The data:

______

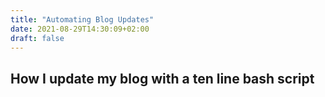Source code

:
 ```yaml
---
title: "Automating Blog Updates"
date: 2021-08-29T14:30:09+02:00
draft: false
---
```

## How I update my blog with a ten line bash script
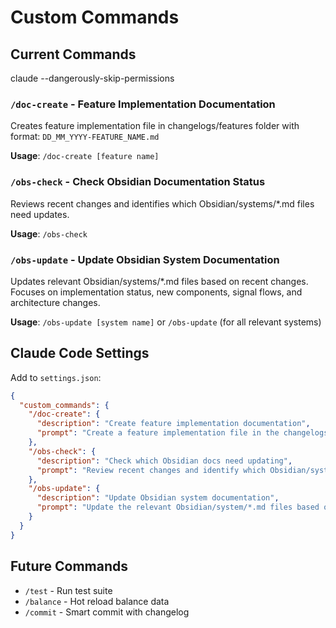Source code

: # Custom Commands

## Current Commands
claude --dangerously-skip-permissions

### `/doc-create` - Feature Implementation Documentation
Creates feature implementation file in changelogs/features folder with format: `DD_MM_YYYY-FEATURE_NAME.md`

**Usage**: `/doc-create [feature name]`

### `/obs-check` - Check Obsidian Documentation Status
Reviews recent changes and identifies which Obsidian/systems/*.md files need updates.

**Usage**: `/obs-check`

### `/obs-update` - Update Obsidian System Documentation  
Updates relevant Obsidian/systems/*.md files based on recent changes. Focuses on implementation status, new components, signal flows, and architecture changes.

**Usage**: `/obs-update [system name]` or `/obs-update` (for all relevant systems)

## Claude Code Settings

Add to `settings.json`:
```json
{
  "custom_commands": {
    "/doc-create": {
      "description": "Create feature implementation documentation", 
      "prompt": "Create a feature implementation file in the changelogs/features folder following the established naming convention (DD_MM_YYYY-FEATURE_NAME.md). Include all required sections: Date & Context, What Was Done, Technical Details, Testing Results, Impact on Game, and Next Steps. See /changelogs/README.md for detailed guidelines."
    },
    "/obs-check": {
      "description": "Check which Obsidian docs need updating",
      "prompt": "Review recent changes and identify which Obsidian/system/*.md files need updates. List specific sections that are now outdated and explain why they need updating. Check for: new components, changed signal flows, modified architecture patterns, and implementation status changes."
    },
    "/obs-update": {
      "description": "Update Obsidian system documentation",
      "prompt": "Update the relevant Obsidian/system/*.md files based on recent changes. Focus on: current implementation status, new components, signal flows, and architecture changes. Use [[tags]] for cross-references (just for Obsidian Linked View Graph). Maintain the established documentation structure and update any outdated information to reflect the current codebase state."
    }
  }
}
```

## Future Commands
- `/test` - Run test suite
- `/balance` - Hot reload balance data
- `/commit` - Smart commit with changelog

______

Task to carry out: Copy all the data exactly as written, but skip any picture.

Exercise output:
Source code

:
 ```yaml
---
title: "Automating Blog Updates"
date: 2021-08-29T14:30:09+02:00
draft: false
---
```

## How I update my blog with a ten line bash script
Source code

: # Custom Commands

## Current Commands
claude --dangerously-skip-permissions

### `/doc-create` - Feature Implementation Documentation
Creates feature implementation file in changelogs/features folder with format: `DD_MM_YYYY-FEATURE_NAME.md`

**Usage**: `/doc-create [feature name]`

### `/obs-check` - Check Obsidian Documentation Status
Reviews recent changes and identifies which Obsidian/systems/*.md files need updates.

**Usage**: `/obs-check`

### `/obs-update` - Update Obsidian System Documentation  
Updates relevant Obsidian/systems/*.md files based on recent changes. Focuses on implementation status, new components, signal flows, and architecture changes.

**Usage**: `/obs-update [system name]` or `/obs-update` (for all relevant systems)

## Claude Code Settings

Add to `settings.json`:
```json
{
  "custom_commands": {
    "/doc-create": {
      "description": "Create feature implementation documentation", 
      "prompt": "Create a feature implementation file in the changelogs/features folder following the established naming convention (DD_MM_YYYY-FEATURE_NAME.md). Include all required sections: Date & Context, What Was Done, Technical Details, Testing Results, Impact on Game, and Next Steps. See /changelogs/README.md for detailed guidelines."
    },
    "/obs-check": {
      "description": "Check which Obsidian docs need updating",
      "prompt": "Review recent changes and identify which Obsidian/system/*.md files need updates. List specific sections that are now outdated and explain why they need updating. Check for: new components, changed signal flows, modified architecture patterns, and implementation status changes."
    },
    "/obs-update": {
      "description": "Update Obsidian system documentation",
      "prompt": "Update the relevant Obsidian/system/*.md files based on recent changes. Focus on: current implementation status, new components, signal flows, and architecture changes. Use [[tags]] for cross-references (just for Obsidian Linked View Graph). Maintain the established documentation structure and update any outdated information to reflect the current codebase state."
    }
  }
}
```

## Future Commands
- `/test` - Run test suite
- `/balance` - Hot reload balance data
- `/commit` - Smart commit with changelog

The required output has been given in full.